Group protests 'prank' reaction

April 06, 2008|By DAVE McMILLION


Local elected officials and others attended a dedication Sunday at Jefferson High School to celebrate a $15.3 million renovation of the school, but some parents and students had other things on their minds.

About 30 students and parents staged a protest at the school, taking exception to the way school officials have reacted to a break-in at the school on March 30 that allegedly involved 15 students.

Group members said they are upset because they have heard felony charges like grand larceny might be filed against the students.


The protesters said that type of punishment is too severe and it could hurt the futures of the kids.

"These are kids that have no records and very bright futures," said Curt Compton, a parent of one of the students involved.

The protesters, who gathered in front of the high school along Flowing Springs Road, held signs that read "Education not Prosecution" and "Let Our Seniors Graduate," among other messages.

After entering school about 11 p.m. on the night of March 30, the students dragged 600 desks into hallways, hid 31 telephones and wrote inappropriate comments in Spanish on chalkboards, school officials said.

Access was gained to the school through a hatch on the school's roof, school officials said.

The incident was part of a senior prank, but the incident went too far, Assistant Principal Tim Sites said last week.

The 15 students have received 10-day suspensions and it's possible some could be expelled from school for the rest of the year, school officials said.

The Jefferson County Sheriff's Department also is investigating the incident.

Music blared out of the back of a car as protesters waved their signs to motorists along Flowing Springs Road Sunday afternoon.
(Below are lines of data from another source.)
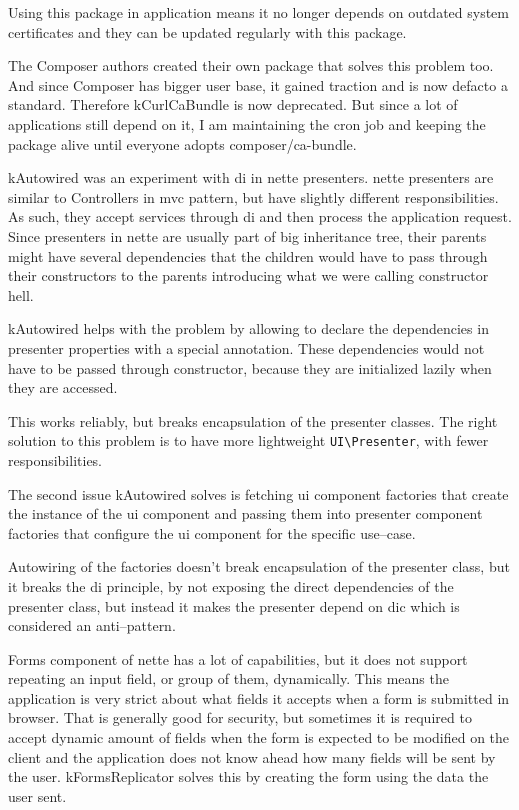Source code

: Using this package in application means it no longer depends on outdated system certificates and they can be updated regularly with this package.

The Composer authors created their own package  that solves this problem too. And since Composer has bigger user base, it gained traction and is now defacto a standard. Therefore \gls{kCurlCaBundle} is now deprecated. But since a lot of applications still depend on it, I am maintaining the cron job and keeping the package alive until everyone adopts composer/ca-bundle.

 \label{sec:state:autowired}

\gls{kAutowired} was an experiment with \gls{di} in \gls{nette} presenters. \gls{nette} presenters are similar to Controllers in \gls{mvc} pattern, but have slightly different responsibilities. As such, they accept services through \gls{di} and then process the application request. Since presenters in \gls{nette} are usually part of big inheritance tree, their parents might have several dependencies that the children would have to pass through their constructors to the parents introducing what we were calling constructor hell.

\gls{kAutowired} helps with the problem by allowing to declare the dependencies in presenter properties with a special annotation. These dependencies would not have to be passed through constructor, because they are initialized lazily when they are accessed.

This works reliably, but breaks encapsulation of the presenter classes. The right solution to this problem is to have more lightweight \lstinline{UI\Presenter}, with fewer responsibilities.

The second issue \gls{kAutowired} solves is fetching \gls{ui} component factories that create the instance of the \gls{ui} component and passing them into presenter component factories that configure the \gls{ui} component for the specific use--case.

Autowiring of the factories doesn't break encapsulation of the presenter class, but it breaks the \gls{di} principle, by not exposing the direct dependencies of the presenter class, but instead it makes the presenter depend on \gls{dic} which is considered an anti--pattern.

 \label{sec:state:forms-replicator}

Forms component of \gls{nette} has a lot of capabilities, but it does not support repeating an input field, or group of them, dynamically. This means the application is very strict about what fields it accepts when a form is submitted in browser. That is generally good for security, but sometimes it is required to accept dynamic amount of fields when the form is expected to be modified on the client and the application does not know ahead how many fields will be sent by the user. \gls{kFormsReplicator} solves this by creating the form using the data the user sent.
Some motorists honked their horns and the crowd cheered.

Compton said some parents were upset with their children over the break-in and feel the students made a mistake, but said it was basically a harmless incident.

Tim Jennings, another parent of one of the students involved, tried to explain how the students did not mean anything harmful by the break-in.

Jennings said the students were planning to remove the desks from the school and take them to the football field behind the school and arrange them in the shape of the year 2008.

But the students scratched that plan after they heard rain might be in the forecast, Jennings said.

"They didn't want the desks to be damaged," Jennings said.

One student accidentally damaged a shelf and left an apology note and money to fix it, Jennings said.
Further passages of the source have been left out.